Supplied information section start
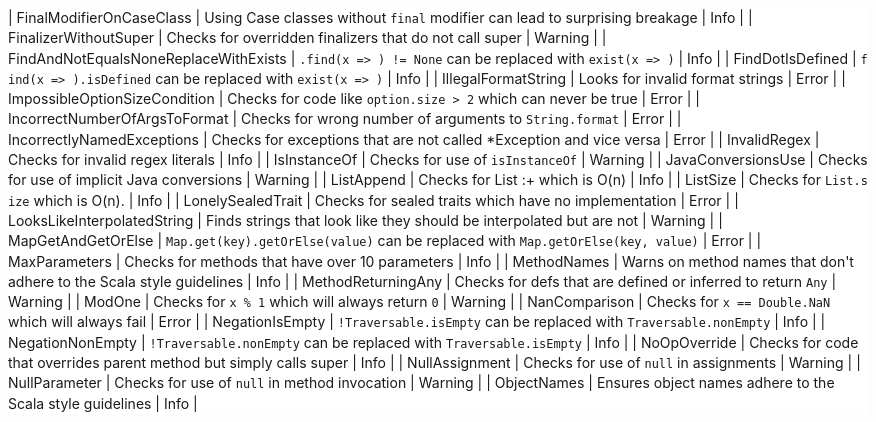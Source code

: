 | FinalModifierOnCaseClass              | Using Case classes without `final` modifier can lead to surprising breakage                                                                                  | Info          |
| FinalizerWithoutSuper                 | Checks for overridden finalizers that do not call super                                                                                                      | Warning       |
| FindAndNotEqualsNoneReplaceWithExists | `.find(x => ) != None` can be replaced with `exist(x => )`                                                                                                   | Info          |
| FindDotIsDefined                      | `find(x => ).isDefined` can be replaced with `exist(x => )`                                                                                                  | Info          |
| IllegalFormatString                   | Looks for invalid format strings                                                                                                                             | Error         |
| ImpossibleOptionSizeCondition         | Checks for code like `option.size > 2` which can never be true                                                                                               | Error         |
| IncorrectNumberOfArgsToFormat         | Checks for wrong number of arguments to `String.format`                                                                                                      | Error         |
| IncorrectlyNamedExceptions            | Checks for exceptions that are not called *Exception and vice versa                                                                                          | Error         |
| InvalidRegex                          | Checks for invalid regex literals                                                                                                                            | Info          |
| IsInstanceOf                          | Checks for use of `isInstanceOf`                                                                                                                             | Warning       |
| JavaConversionsUse                    | Checks for use of implicit Java conversions                                                                                                                  | Warning       |
| ListAppend                            | Checks for List :+ which is O(n)                                                                                                                             | Info          |
| ListSize                              | Checks for `List.size` which is O(n).                                                                                                                        | Info          |
| LonelySealedTrait                     | Checks for sealed traits which have no implementation                                                                                                        | Error         |
| LooksLikeInterpolatedString           | Finds strings that look like they should be interpolated but are not                                                                                         | Warning       |
| MapGetAndGetOrElse                    | `Map.get(key).getOrElse(value)` can be replaced with `Map.getOrElse(key, value)`                                                                             | Error         |
| MaxParameters                         | Checks for methods that have over 10 parameters                                                                                                              | Info          |
| MethodNames                           | Warns on method names that don't adhere to the Scala style guidelines                                                                                        | Info          |
| MethodReturningAny                    | Checks for defs that are defined or inferred to return `Any`                                                                                                 | Warning       |
| ModOne                                | Checks for `x % 1` which will always return `0`                                                                                                              | Warning       |
| NanComparison                         | Checks for `x == Double.NaN` which will always fail                                                                                                          | Error         |
| NegationIsEmpty                       | `!Traversable.isEmpty` can be replaced with `Traversable.nonEmpty`                                                                                           | Info          |
| NegationNonEmpty                      | `!Traversable.nonEmpty` can be replaced with `Traversable.isEmpty`                                                                                           | Info          |
| NoOpOverride                          | Checks for code that overrides parent method but simply calls super                                                                                          | Info          |
| NullAssignment                        | Checks for use of `null` in assignments                                                                                                                      | Warning       |
| NullParameter                         | Checks for use of `null` in method invocation                                                                                                                | Warning       |
| ObjectNames                           | Ensures object names adhere to the Scala style guidelines                                                                                                    | Info          |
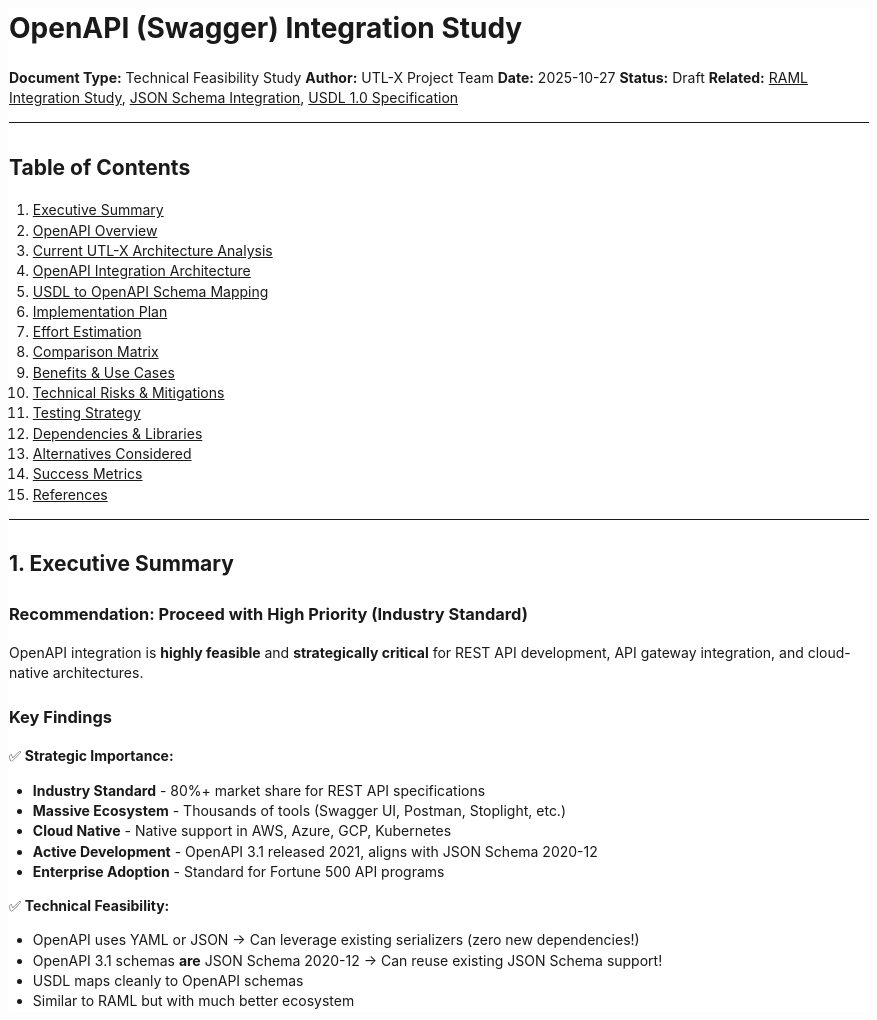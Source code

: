 # OpenAPI (Swagger) Integration Study

**Document Type:** Technical Feasibility Study
**Author:** UTL-X Project Team
**Date:** 2025-10-27
**Status:** Draft
**Related:** [RAML Integration Study](../raml/raml-integration-study.md), [JSON Schema Integration](json-schema-integration.md), [USDL 1.0 Specification](../language-guide/universal-schema-dsl.md)

---

## Table of Contents

1. [Executive Summary](#executive-summary)
2. [OpenAPI Overview](#openapi-overview)
3. [Current UTL-X Architecture Analysis](#current-utlx-architecture-analysis)
4. [OpenAPI Integration Architecture](#openapi-integration-architecture)
5. [USDL to OpenAPI Schema Mapping](#usdl-to-openapi-schema-mapping)
6. [Implementation Plan](#implementation-plan)
7. [Effort Estimation](#effort-estimation)
8. [Comparison Matrix](#comparison-matrix)
9. [Benefits & Use Cases](#benefits--use-cases)
10. [Technical Risks & Mitigations](#technical-risks--mitigations)
11. [Testing Strategy](#testing-strategy)
12. [Dependencies & Libraries](#dependencies--libraries)
13. [Alternatives Considered](#alternatives-considered)
14. [Success Metrics](#success-metrics)
15. [References](#references)

---

## 1. Executive Summary

### Recommendation: **Proceed with High Priority** (Industry Standard)

OpenAPI integration is **highly feasible** and **strategically critical** for REST API development, API gateway integration, and cloud-native architectures.

### Key Findings

✅ **Strategic Importance:**
- **Industry Standard** - 80%+ market share for REST API specifications
- **Massive Ecosystem** - Thousands of tools (Swagger UI, Postman, Stoplight, etc.)
- **Cloud Native** - Native support in AWS, Azure, GCP, Kubernetes
- **Active Development** - OpenAPI 3.1 released 2021, aligns with JSON Schema 2020-12
- **Enterprise Adoption** - Standard for Fortune 500 API programs

✅ **Technical Feasibility:**
- OpenAPI uses YAML or JSON → Can leverage existing serializers (zero new dependencies!)
- OpenAPI 3.1 schemas **are** JSON Schema 2020-12 → Can reuse existing JSON Schema support!
- USDL maps cleanly to OpenAPI schemas
- Similar to RAML but with much better ecosystem
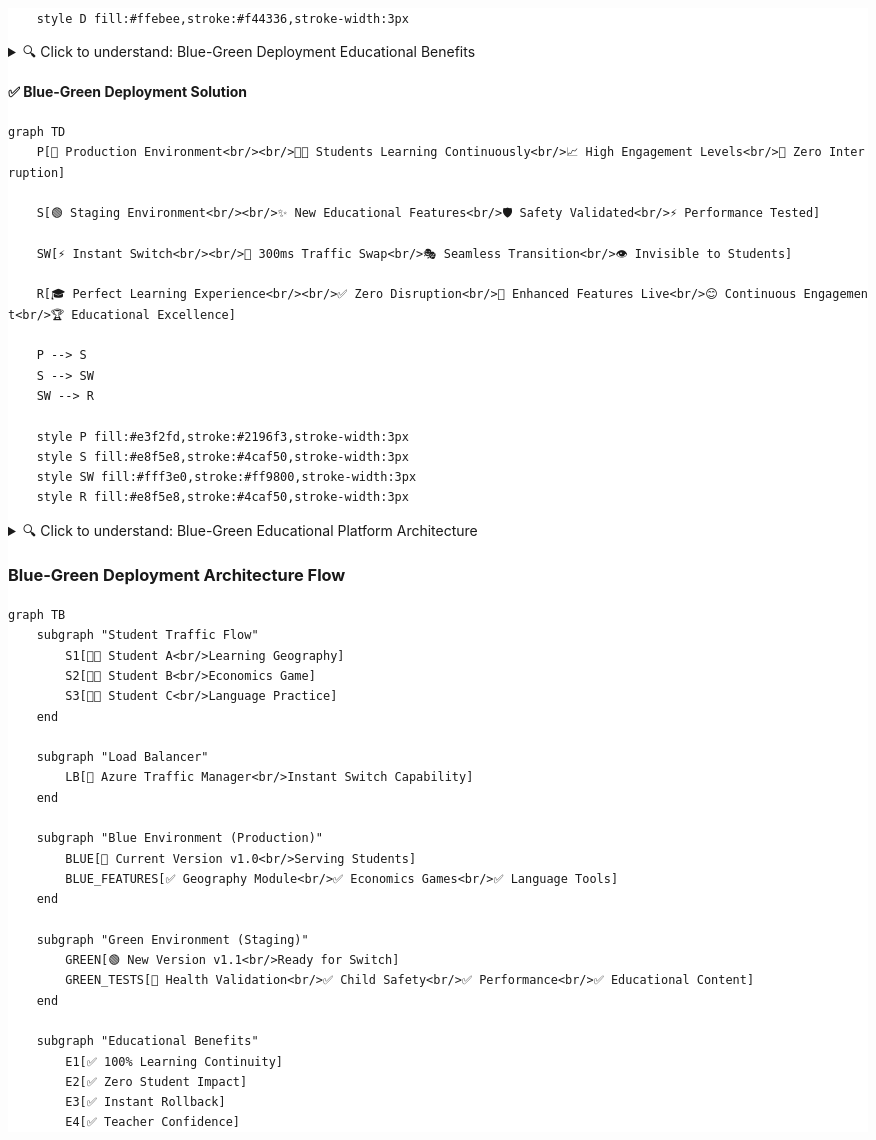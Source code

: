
 ```mermaid
    style D fill:#ffebee,stroke:#f44336,stroke-width:3px
```

<details><summary>🔍 Click to understand: Blue-Green Deployment Educational Benefits</summary></details>

#### ✅ Blue-Green Deployment Solution

```mermaid
graph TD
    P[🔵 Production Environment<br/><br/>👨‍🎓 Students Learning Continuously<br/>📈 High Engagement Levels<br/>🎯 Zero Interruption]
    
    S[🟢 Staging Environment<br/><br/>✨ New Educational Features<br/>🛡️ Safety Validated<br/>⚡ Performance Tested]
    
    SW[⚡ Instant Switch<br/><br/>🔄 300ms Traffic Swap<br/>🎭 Seamless Transition<br/>👁️ Invisible to Students]
    
    R[🎓 Perfect Learning Experience<br/><br/>✅ Zero Disruption<br/>🚀 Enhanced Features Live<br/>😊 Continuous Engagement<br/>🏆 Educational Excellence]
    
    P --> S
    S --> SW
    SW --> R
    
    style P fill:#e3f2fd,stroke:#2196f3,stroke-width:3px
    style S fill:#e8f5e8,stroke:#4caf50,stroke-width:3px
    style SW fill:#fff3e0,stroke:#ff9800,stroke-width:3px
    style R fill:#e8f5e8,stroke:#4caf50,stroke-width:3px
```

<details><summary>🔍 Click to understand: Blue-Green Educational Platform Architecture</summary></details>

### Blue-Green Deployment Architecture Flow

```mermaid
graph TB
    subgraph "Student Traffic Flow"
        S1[👨‍🎓 Student A<br/>Learning Geography]
        S2[👩‍🎓 Student B<br/>Economics Game]
        S3[👨‍🎓 Student C<br/>Language Practice]
    end
    
    subgraph "Load Balancer"
        LB[🔄 Azure Traffic Manager<br/>Instant Switch Capability]
    end
    
    subgraph "Blue Environment (Production)"
        BLUE[🔵 Current Version v1.0<br/>Serving Students]
        BLUE_FEATURES[✅ Geography Module<br/>✅ Economics Games<br/>✅ Language Tools]
    end
    
    subgraph "Green Environment (Staging)"
        GREEN[🟢 New Version v1.1<br/>Ready for Switch]
        GREEN_TESTS[🧪 Health Validation<br/>✅ Child Safety<br/>✅ Performance<br/>✅ Educational Content]
    end
    
    subgraph "Educational Benefits"
        E1[✅ 100% Learning Continuity]
        E2[✅ Zero Student Impact]
        E3[✅ Instant Rollback]
        E4[✅ Teacher Confidence]
```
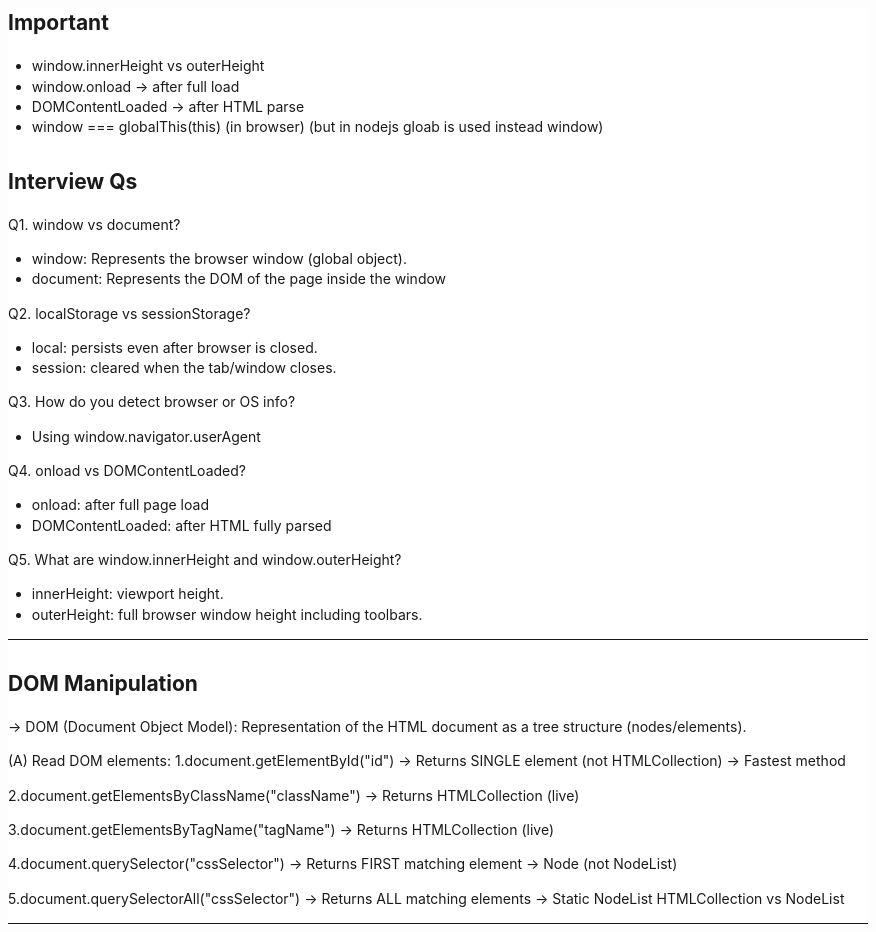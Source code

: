 ## Important

- window.innerHeight vs outerHeight
- window.onload → after full load
- DOMContentLoaded → after HTML parse
- window === globalThis(this) (in browser) (but in nodejs gloab is used instead window)

## Interview Qs

Q1. window vs document?

- window: Represents the browser window (global object).
- document: Represents the DOM of the page inside the window

Q2. localStorage vs sessionStorage?

- local: persists even after browser is closed.
- session: cleared when the tab/window closes.

Q3. How do you detect browser or OS info?

- Using window.navigator.userAgent

Q4. onload vs DOMContentLoaded?

- onload: after full page load
- DOMContentLoaded: after HTML fully parsed

Q5. What are window.innerHeight and window.outerHeight?

- innerHeight: viewport height.
- outerHeight: full browser window height including toolbars.

---

## DOM Manipulation

-> DOM (Document Object Model): Representation of the HTML document as a tree structure (nodes/elements).

(A) Read DOM elements:
1.document.getElementById("id")
-> Returns SINGLE element (not HTMLCollection)
-> Fastest method

2.document.getElementsByClassName("className")
-> Returns HTMLCollection (live)

3.document.getElementsByTagName("tagName")
-> Returns HTMLCollection (live)

4.document.querySelector("cssSelector")
-> Returns FIRST matching element
-> Node (not NodeList)

5.document.querySelectorAll("cssSelector")
-> Returns ALL matching elements
-> Static NodeList
HTMLCollection vs NodeList

---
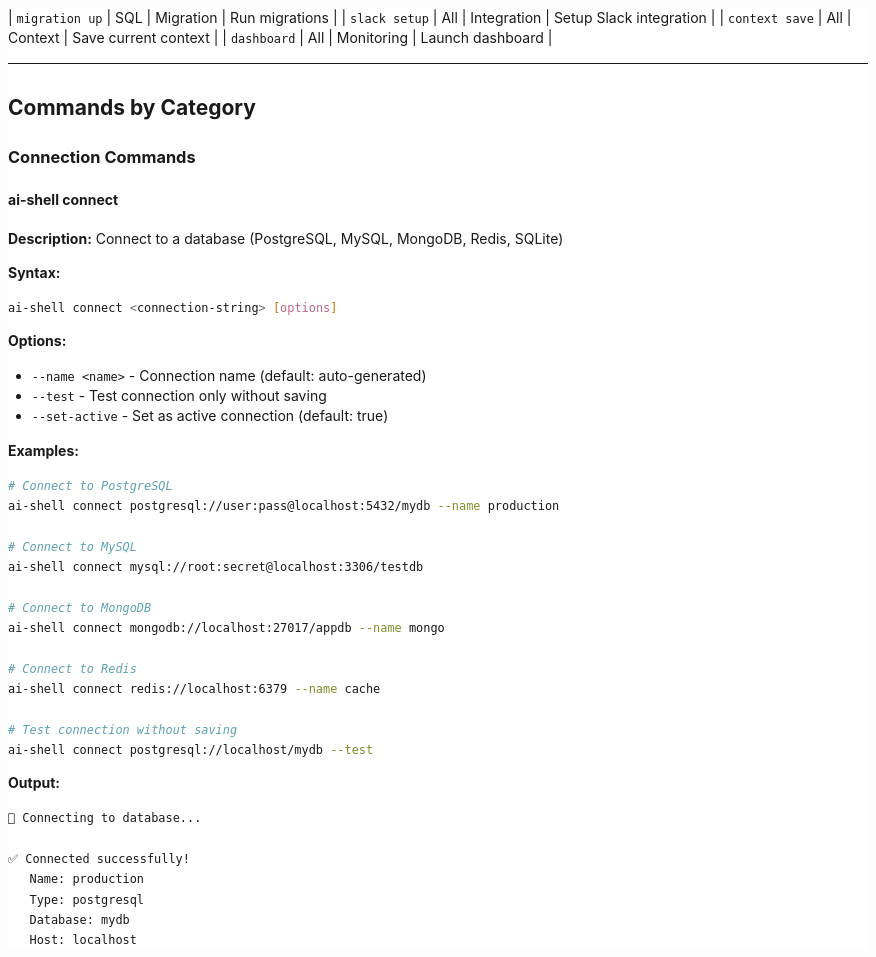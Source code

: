| `migration up` | SQL | Migration | Run migrations |
| `slack setup` | All | Integration | Setup Slack integration |
| `context save` | All | Context | Save current context |
| `dashboard` | All | Monitoring | Launch dashboard |

---

## Commands by Category

### Connection Commands

#### ai-shell connect

**Description:** Connect to a database (PostgreSQL, MySQL, MongoDB, Redis, SQLite)

**Syntax:**
```bash
ai-shell connect <connection-string> [options]
```

**Options:**
- `--name <name>` - Connection name (default: auto-generated)
- `--test` - Test connection only without saving
- `--set-active` - Set as active connection (default: true)

**Examples:**
```bash
# Connect to PostgreSQL
ai-shell connect postgresql://user:pass@localhost:5432/mydb --name production

# Connect to MySQL
ai-shell connect mysql://root:secret@localhost:3306/testdb

# Connect to MongoDB
ai-shell connect mongodb://localhost:27017/appdb --name mongo

# Connect to Redis
ai-shell connect redis://localhost:6379 --name cache

# Test connection without saving
ai-shell connect postgresql://localhost/mydb --test
```

**Output:**
```
🔌 Connecting to database...

✅ Connected successfully!
   Name: production
   Type: postgresql
   Database: mydb
   Host: localhost
```

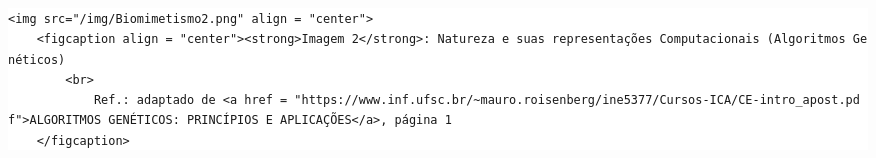     <img src="/img/Biomimetismo2.png" align = "center">
        <figcaption align = "center"><strong>Imagem 2</strong>: Natureza e suas representações Computacionais (Algoritmos Genéticos)
            <br> 
                Ref.: adaptado de <a href = "https://www.inf.ufsc.br/~mauro.roisenberg/ine5377/Cursos-ICA/CE-intro_apost.pdf">ALGORITMOS GENÉTICOS: PRINCÍPIOS E APLICAÇÕES</a>, página 1
        </figcaption>
</figure>

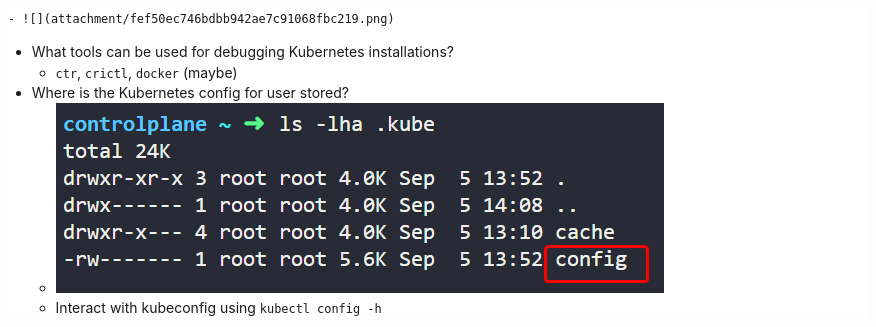 	- ![](attachment/fef50ec746bdbb942ae7c91068fbc219.png)
- What tools can be used for debugging Kubernetes installations?
	- `ctr`, `crictl`, `docker` (maybe)
- Where is the Kubernetes config for user stored?
	- ![](attachment/ac63439a9fc53223c637d02bad76ac13.png)
	- Interact with kubeconfig using `kubectl config -h`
Supplied information section end
● Work request
The job here is to find each line above with the word "Safety" and copy it.

● The answer
    S[🟢 Staging Environment<br/><br/>✨ New Educational Features<br/>🛡️ Safety Validated<br/>⚡ Performance Tested]
        GREEN_TESTS[🧪 Health Validation<br/>✅ Child Safety<br/>✅ Performance<br/>✅ Educational Content]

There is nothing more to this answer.